Opened 4 years ago

Closed 4 years ago

#18250 closed enhancement (fixed)

G.triangles_count speedup

Reported by: ncohen Owned by:
Priority: major Milestone: sage-6.7
Component: graph theory Keywords:
Cc: azi, vdelecroix, dcoudert Merged in:
Authors: Nathann Cohen Reviewers: Vincent Delecroix
Report Upstream: N/A Work issues:
Branch: fd88c98 (Commits) Commit: fd88c98cfc2fee8d0750cd9b6f88d1d7b8177ed4
Dependencies: Stopgaps:

Description (last modified by ncohen)

I thought that we had a decent implementation of G.triangles_count. Turns out that we did not.
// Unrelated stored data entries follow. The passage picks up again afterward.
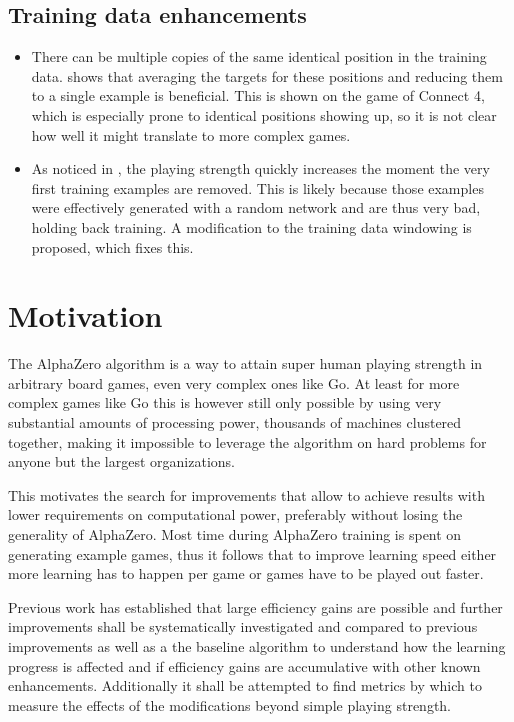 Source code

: \documentclass[12pt,onecolumn,oneside,titlepage]{article}
\begin{document}
\subsection{Training data enhancements}
\begin{itemize}
 \item There can be multiple copies of the same identical position in the training data. \cite{oracledevs6} shows that averaging the targets for these positions and reducing them to a single example is beneficial. This is shown on the game of Connect 4,
 which is especially prone to identical positions showing up, so it is not clear how well it might translate to more complex games.
 \item As noticed in \cite{oracledevs6}, the playing strength quickly increases the moment the very first training examples are removed. This is likely because those examples were effectively generated with a random network and are thus very bad, holding back training.
 A modification to the training data windowing is proposed, which fixes this.
\end{itemize}

\section{Motivation}

The AlphaZero algorithm is a way to attain super human playing strength in arbitrary board games, even very complex ones like Go.
At least for more complex games like Go this is however still only possible by using very substantial amounts of processing power, thousands of machines clustered together,
making it impossible to leverage the algorithm on hard problems for anyone but the largest organizations.

This motivates the search for improvements that allow to achieve results with lower requirements on computational power, preferably without losing the generality of AlphaZero.
Most time during AlphaZero training is spent on generating example games,
thus it follows that to improve learning speed either more learning has to happen per game or games have to be played out faster.

Previous work has established that large efficiency gains are possible and further improvements shall be systematically investigated and compared to previous improvements as well as a the baseline algorithm to understand how the learning progress is affected and if efficiency gains
are accumulative with other known enhancements.
Additionally it shall be attempted to find metrics by which to measure the effects of the modifications beyond simple playing strength.
\end{document}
Here is what the branch does:

  • Exception on non-simple graphs. The digraph version can handle loops (it cannot handle multiple edges) and the graph version cannot handle any of the two.
  • (obvious) speedup in the 'iter' algorithm. Before:
    sage: %timeit _=g.triangles_count(algorithm='iter')
    1 loops, best of 3: 10.2 s per loop
    
    After:
    sage: g=graphs.RandomGNP(700,.3)
    sage: %timeit _=g.triangles_count(algorithm='iter')
    1 loops, best of 3: 6.37 s per loop
    
  • Added triangles_count in static_sparse_graph and another one in static_dense_graph. They first copy the graph in a proper data structure and count the triangles on the copy. They can take require more memory (though they are 100000x cheaper than the default data structure)
  • The default algorithm is 'iter' in the code but 'matrix' in the doc. Fixed: sparse_copy is now the default.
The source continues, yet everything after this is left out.